Anyway, enter Mannu, fresh off the flight from Bhatinda. He’s specially gifted at making an ass of himself. Joining the band as he’s Arjun’s friend, he proceeds to steal the spotlight from him, AND come on successfully to Asin, whom he fondly calls “Chennai Express”. All this causes Arjun to clench his face tighter and tighter till you want to point out to him:
  • Mannu’s about as talented as Rakhi Sawant, in that his singing’s nothing special. He’s just a thick-skinned media-friendly moron
  • There are very good Isabgols available on the market, some Ayurvedic even
When his prayers have no effect, Arjun then plots to ruin Mannu by hooking him on “marijuana, coke and methane” and positions Priya at the correct angle so that a fan touching Mannu’s feet looks like she’s about to (gasp) perform fellatio (un-gasp) on him. All this before a grand performance at Wembley where despite Arjun doing his darndest, the audience screams for Mannu. Seeing as about two hours have passed, you’d think Vipul Shah would end the film here, with a sort of Twilight Zone twist. But no, he has Arjun describe to the audience all he has done to perform (the hook and the crook, just in case there are cops in the audience) and walks off stage. An Om Puri lecture later, he repents and goes back to Bhatinda where Mannu is. They all come back to Wembley and perform. It being midnight, we all walk out of the theater and I curse heartily the absent boyfriend of a friend of mine who recommended this movie.

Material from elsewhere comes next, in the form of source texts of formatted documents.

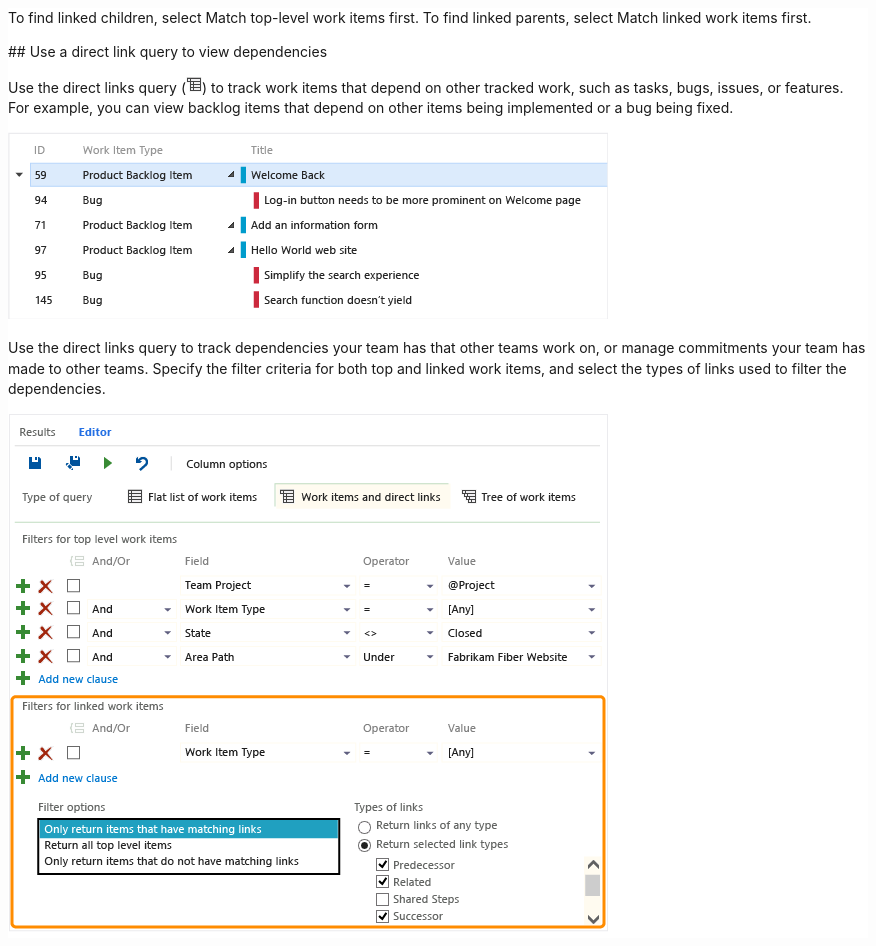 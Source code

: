 To find linked children, select Match top-level work items first. To find linked parents, select Match linked work items first.

<a id="directs-link-query" />
## Use a direct link query to view dependencies

Use the direct links query (![Direct Links Query](_img/16.png)) to track work items that depend on other tracked work, such as tasks, bugs, issues, or features. For example, you can view backlog items that depend on other items being implemented or a bug being fixed. 

![Direct Links Query Results](_img/17.png)

Use the direct links query to track dependencies your team has that other teams work on, or manage commitments your team has made to other teams. Specify the filter criteria for both top and linked work items, and select the types of links used to filter the dependencies. 

![Direct Links Query Editor](_img/18.png)
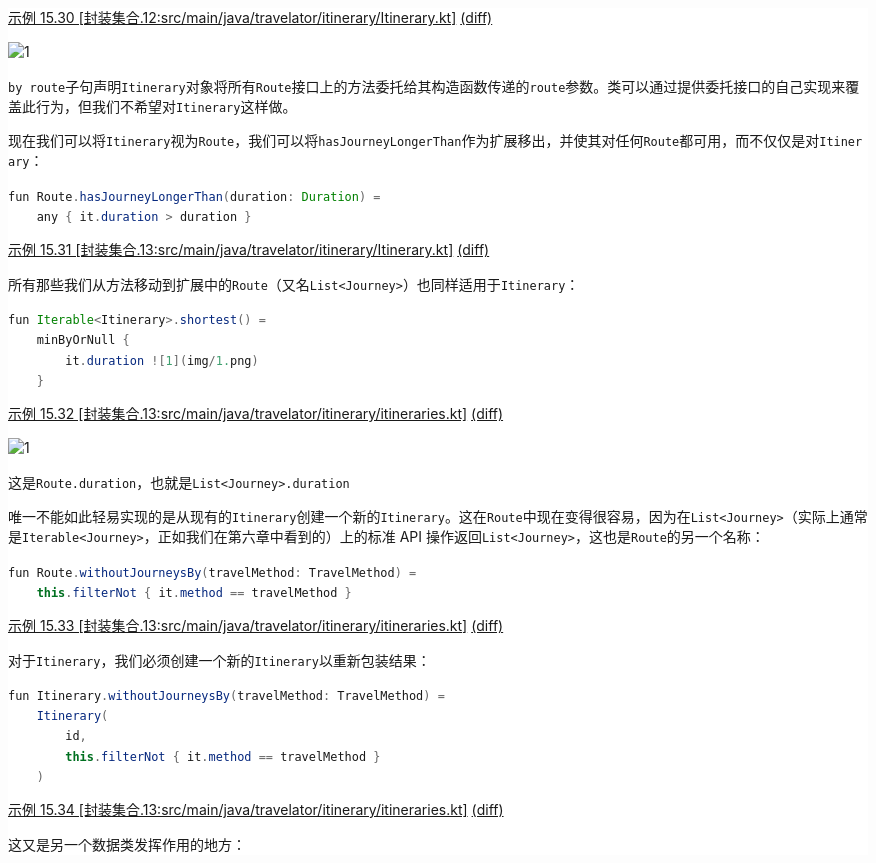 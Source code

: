 [示例 15.30 [封装集合.12:src/main/java/travelator/itinerary/Itinerary.kt]](https://java-to-kotlin.dev/code.html?ref=15.30&show=file) [(diff)](https://java-to-kotlin.dev/code.html?ref=15.30&show=diff)

![1](img/#co_introduction_CO27-1)

`by route`子句声明`Itinerary`对象将所有`Route`接口上的方法委托给其构造函数传递的`route`参数。类可以通过提供委托接口的自己实现来覆盖此行为，但我们不希望对`Itinerary`这样做。

现在我们可以将`Itinerary`视为`Route`，我们可以将`hasJourneyLongerThan`作为扩展移出，并使其对任何`Route`都可用，而不仅仅是对`Itinerary`：

```java
fun Route.hasJourneyLongerThan(duration: Duration) =
    any { it.duration > duration }
```

[示例 15.31 [封装集合.13:src/main/java/travelator/itinerary/Itinerary.kt]](https://java-to-kotlin.dev/code.html?ref=15.31&show=file) [(diff)](https://java-to-kotlin.dev/code.html?ref=15.31&show=diff)

所有那些我们从方法移动到扩展中的`Route`（又名`List<Journey>`）也同样适用于`Itinerary`：

```java
fun Iterable<Itinerary>.shortest() =
    minByOrNull {
        it.duration ![1](img/1.png)
    }
```

[示例 15.32 [封装集合.13:src/main/java/travelator/itinerary/itineraries.kt]](https://java-to-kotlin.dev/code.html?ref=15.32&show=file) [(diff)](https://java-to-kotlin.dev/code.html?ref=15.32&show=diff)

![1](img/#co_introduction_CO28-1)

这是`Route.duration`，也就是`List<Journey>.duration`

唯一不能如此轻易实现的是从现有的`Itinerary`创建一个新的`Itinerary`。这在`Route`中现在变得很容易，因为在`List<Journey>`（实际上通常是`Iterable<Journey>`，正如我们在第六章中看到的）上的标准 API 操作返回`List<Journey>`，这也是`Route`的另一个名称：

```java
fun Route.withoutJourneysBy(travelMethod: TravelMethod) =
    this.filterNot { it.method == travelMethod }
```

[示例 15.33 [封装集合.13:src/main/java/travelator/itinerary/itineraries.kt]](https://java-to-kotlin.dev/code.html?ref=15.33&show=file) [(diff)](https://java-to-kotlin.dev/code.html?ref=15.33&show=diff)

对于`Itinerary`，我们必须创建一个新的`Itinerary`以重新包装结果：

```java
fun Itinerary.withoutJourneysBy(travelMethod: TravelMethod) =
    Itinerary(
        id,
        this.filterNot { it.method == travelMethod }
    )
```

[示例 15.34 [封装集合.13:src/main/java/travelator/itinerary/itineraries.kt]](https://java-to-kotlin.dev/code.html?ref=15.34&show=file) [(diff)](https://java-to-kotlin.dev/code.html?ref=15.34&show=diff)

这又是另一个数据类发挥作用的地方：
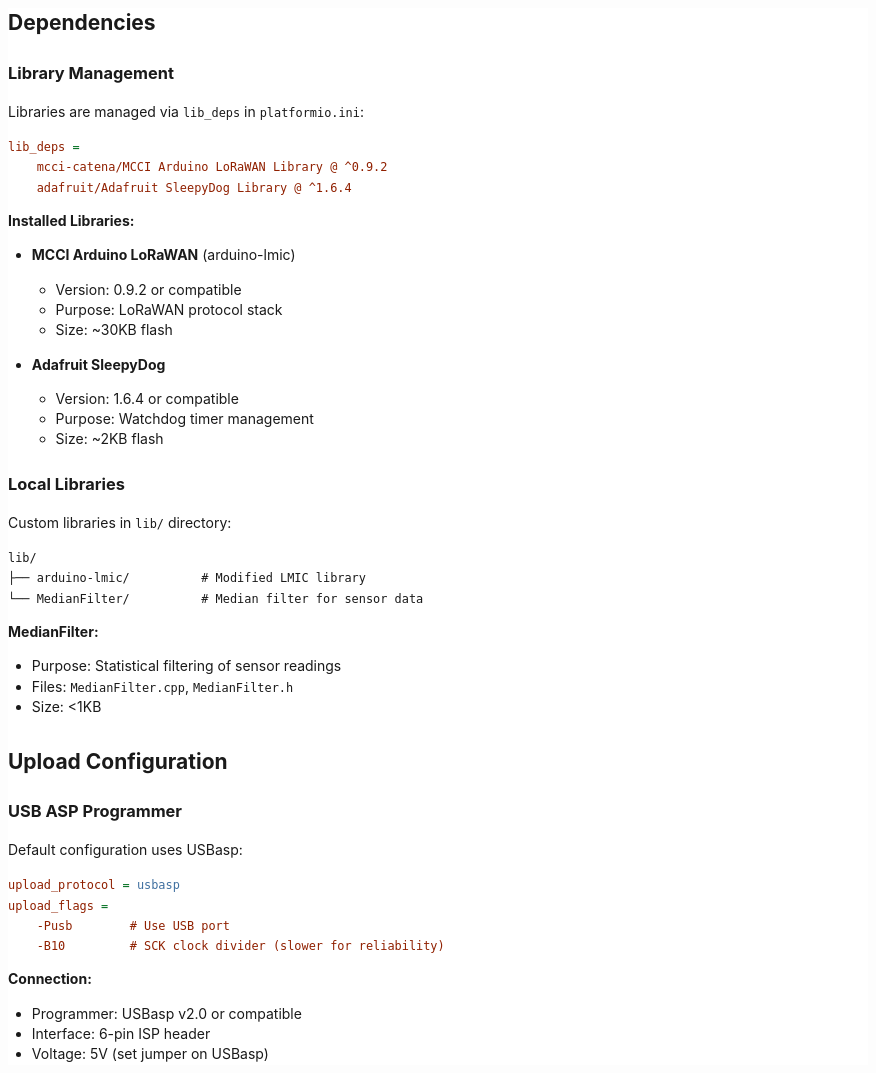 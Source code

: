 ## Dependencies

### Library Management

Libraries are managed via `lib_deps` in `platformio.ini`:

```ini
lib_deps = 
    mcci-catena/MCCI Arduino LoRaWAN Library @ ^0.9.2
    adafruit/Adafruit SleepyDog Library @ ^1.6.4
```

**Installed Libraries:**
- **MCCI Arduino LoRaWAN** (arduino-lmic)
  - Version: 0.9.2 or compatible
  - Purpose: LoRaWAN protocol stack
  - Size: ~30KB flash

- **Adafruit SleepyDog**
  - Version: 1.6.4 or compatible
  - Purpose: Watchdog timer management
  - Size: ~2KB flash

### Local Libraries

Custom libraries in `lib/` directory:

```
lib/
├── arduino-lmic/          # Modified LMIC library
└── MedianFilter/          # Median filter for sensor data
```

**MedianFilter:**
- Purpose: Statistical filtering of sensor readings
- Files: `MedianFilter.cpp`, `MedianFilter.h`
- Size: <1KB

## Upload Configuration

### USB ASP Programmer

Default configuration uses USBasp:

```ini
upload_protocol = usbasp
upload_flags = 
    -Pusb        # Use USB port
    -B10         # SCK clock divider (slower for reliability)
```

**Connection:**
- Programmer: USBasp v2.0 or compatible
- Interface: 6-pin ISP header
- Voltage: 5V (set jumper on USBasp)
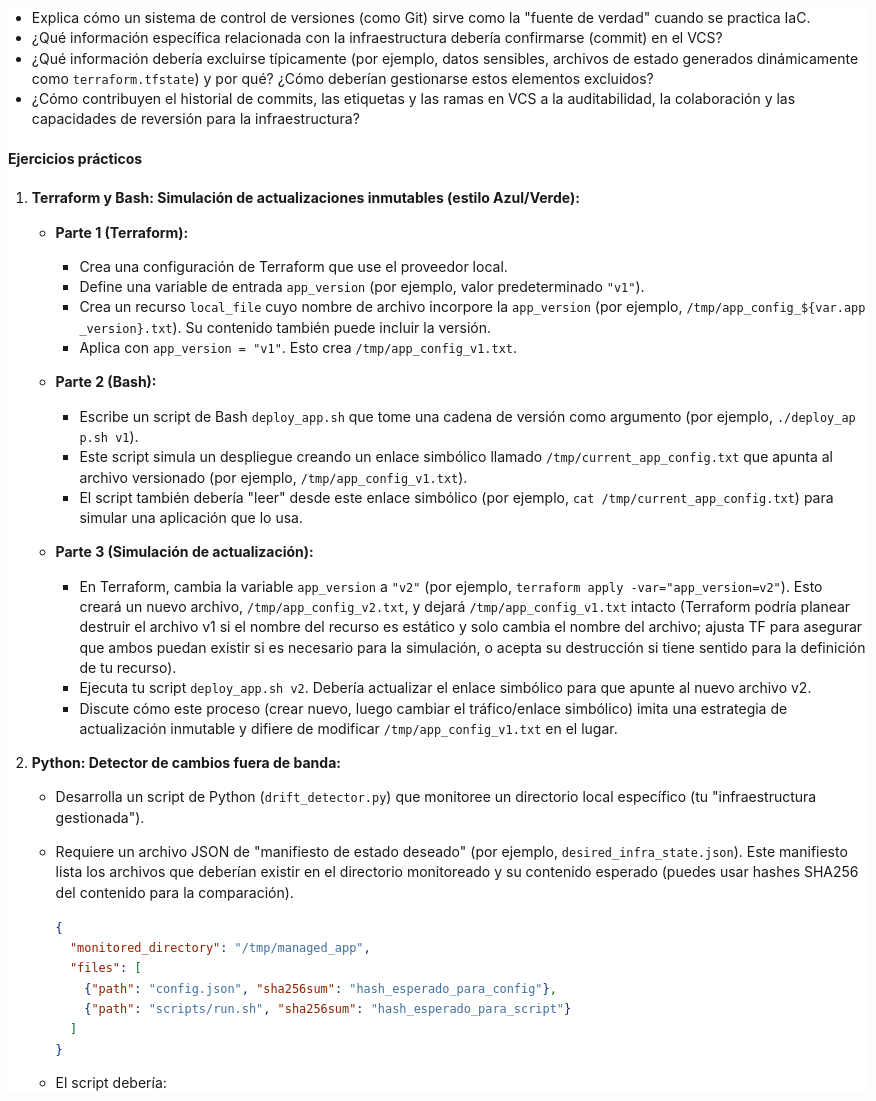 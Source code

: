    * Explica cómo un sistema de control de versiones (como Git) sirve como la "fuente de verdad" cuando se practica IaC.
   * ¿Qué información específica relacionada con la infraestructura debería confirmarse (commit) en el VCS?
   * ¿Qué información debería excluirse típicamente (por ejemplo, datos sensibles, archivos de estado generados dinámicamente como `terraform.tfstate`) y por qué? ¿Cómo deberían gestionarse estos elementos excluidos?
   * ¿Cómo contribuyen el historial de commits, las etiquetas y las ramas en VCS a la auditabilidad, la colaboración y las capacidades de reversión para la infraestructura?

#### Ejercicios prácticos

1. **Terraform y Bash: Simulación de actualizaciones inmutables (estilo Azul/Verde):**

   * **Parte 1 (Terraform):**

     * Crea una configuración de Terraform que use el proveedor local.
     * Define una variable de entrada `app_version` (por ejemplo, valor predeterminado `"v1"`).
     * Crea un recurso `local_file` cuyo nombre de archivo incorpore la `app_version` (por ejemplo, `/tmp/app_config_${var.app_version}.txt`). Su contenido también puede incluir la versión.
     * Aplica con `app_version = "v1"`. Esto crea `/tmp/app_config_v1.txt`.
   * **Parte 2 (Bash):**

     * Escribe un script de Bash `deploy_app.sh` que tome una cadena de versión como argumento (por ejemplo, `./deploy_app.sh v1`).
     * Este script simula un despliegue creando un enlace simbólico llamado `/tmp/current_app_config.txt` que apunta al archivo versionado (por ejemplo, `/tmp/app_config_v1.txt`).
     * El script también debería "leer" desde este enlace simbólico (por ejemplo, `cat /tmp/current_app_config.txt`) para simular una aplicación que lo usa.
   * **Parte 3 (Simulación de actualización):**

     * En Terraform, cambia la variable `app_version` a `"v2"` (por ejemplo, `terraform apply -var="app_version=v2"`). Esto creará un nuevo archivo, `/tmp/app_config_v2.txt`, y dejará `/tmp/app_config_v1.txt` intacto (Terraform podría planear destruir el archivo v1 si el nombre del recurso es estático y solo cambia el nombre del archivo; ajusta TF para asegurar que ambos puedan existir si es necesario para la simulación, o acepta su destrucción si tiene sentido para la definición de tu recurso).
     * Ejecuta tu script `deploy_app.sh v2`. Debería actualizar el enlace simbólico para que apunte al nuevo archivo v2.
     * Discute cómo este proceso (crear nuevo, luego cambiar el tráfico/enlace simbólico) imita una estrategia de actualización inmutable y difiere de modificar `/tmp/app_config_v1.txt` en el lugar.

2. **Python: Detector de cambios fuera de banda:**

   * Desarrolla un script de Python (`drift_detector.py`) que monitoree un directorio local específico (tu "infraestructura gestionada").
   * Requiere un archivo JSON de "manifiesto de estado deseado" (por ejemplo, `desired_infra_state.json`). Este manifiesto lista los archivos que deberían existir en el directorio monitoreado y su contenido esperado (puedes usar hashes SHA256 del contenido para la comparación).

     ```json
     {
       "monitored_directory": "/tmp/managed_app",
       "files": [
         {"path": "config.json", "sha256sum": "hash_esperado_para_config"},
         {"path": "scripts/run.sh", "sha256sum": "hash_esperado_para_script"}
       ]
     }
     ```
   * El script debería:
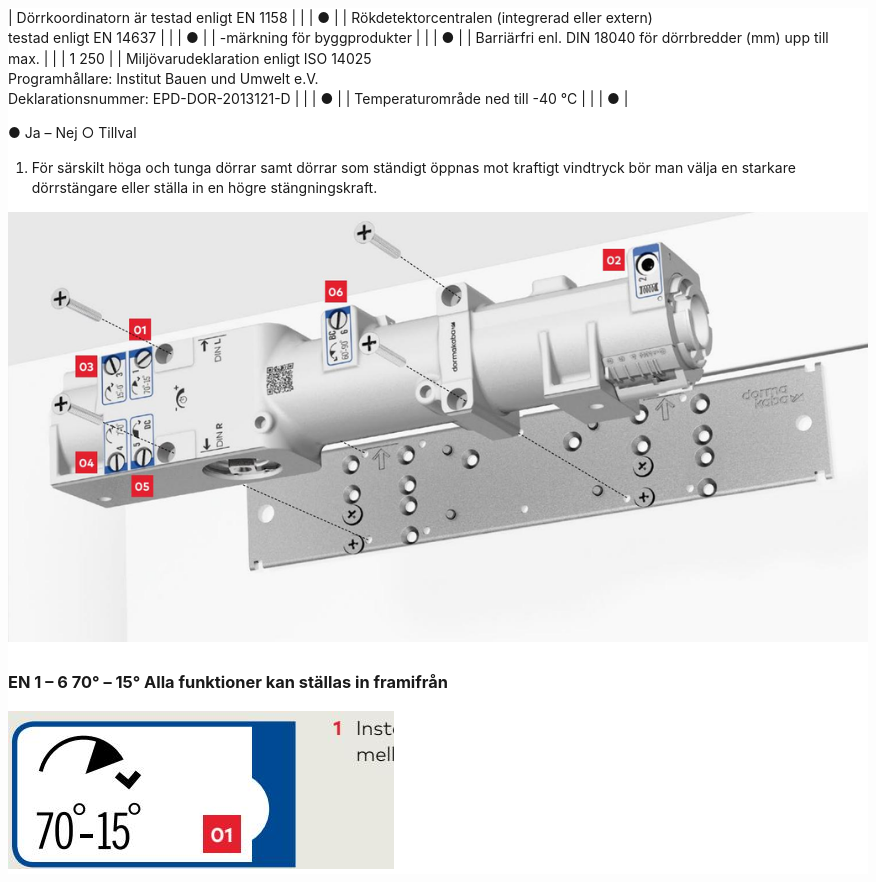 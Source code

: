 | Dörrkoordinatorn är testad enligt EN 1158                                                                                        |                           |                   | ●               |
| Rökdetektorcentralen (integrerad eller extern)<br>testad enligt EN 14637                                                         |                           |                   | ●               |
| -märkning för byggprodukter                                                                                                      |                           |                   | ●               |
| Barriärfri enl. DIN 18040 för dörrbredder (mm) upp till<br>max.                                                                  |                           |                   | 1 250           |
| Miljövarudeklaration enligt ISO 14025<br>Programhållare: Institut Bauen und Umwelt e.V.<br>Deklarationsnummer: EPD-DOR-2013121-D |                           |                   | ●               |
| Temperaturområde ned till -40 °C                                                                                                 |                           |                   | ●               |

● Ja – Nej ○ Tillval

1) För särskilt höga och tunga dörrar samt dörrar som ständigt öppnas mot kraftigt vindtryck bör man välja en starkare dörrstängare eller ställa in en högre stängningskraft.

![](_page_10_Picture_1.jpeg)

### EN 1 – 6 70° – 15° **Alla funktioner kan ställas in framifrån**

![](_page_10_Figure_3.jpeg)
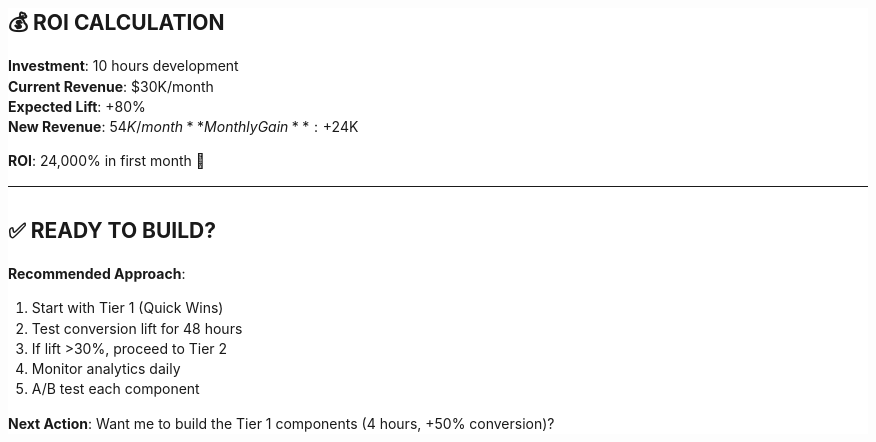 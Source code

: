 ## 💰 ROI CALCULATION

**Investment**: 10 hours development  
**Current Revenue**: $30K/month  
**Expected Lift**: +80%  
**New Revenue**: $54K/month  
**Monthly Gain**: +$24K  

**ROI**: 24,000% in first month 🚀

---

## ✅ READY TO BUILD?

**Recommended Approach**:
1. Start with Tier 1 (Quick Wins)
2. Test conversion lift for 48 hours
3. If lift >30%, proceed to Tier 2
4. Monitor analytics daily
5. A/B test each component

**Next Action**: Want me to build the Tier 1 components (4 hours, +50% conversion)?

Verdict: What do you think?

Oh, and if the plot seems familiar to you, it’s because you either saw Milos Forman’s 1984 classic “Amadeus” or Suneel Darshan’s 2007 desecration of the same named Shakalaka Boom Boom (!!!) featuring Bobby Deol, Upen Patel and more Himesh music than you’d care to hear. Amadeus was about devout Vienna court composer (Salieri) who realizes upon the arrival of Mozart that his skills are nothing compared to Mozart’s, who is blessed with infinitely more talent despite his boorish behavior. Distraught at God seeming to favor the irreligious and libertine Mozart, Salieri vows to destroy him. The voice over narrating, the anguished close ups, the plotting and backstabbing and even a sort of God confrontation – in the original, Salieri burns a crucifix, here Devgan stares menacingly at a church altar (you’d think he’d be Hindu) – are all ripped off Forman’s movie. Even Sallu’s behavior is ever so slightly reminiscent of Tom Hulce’s Mozart in that film. Poor Forman, Schaffer, Hulce and Abraham.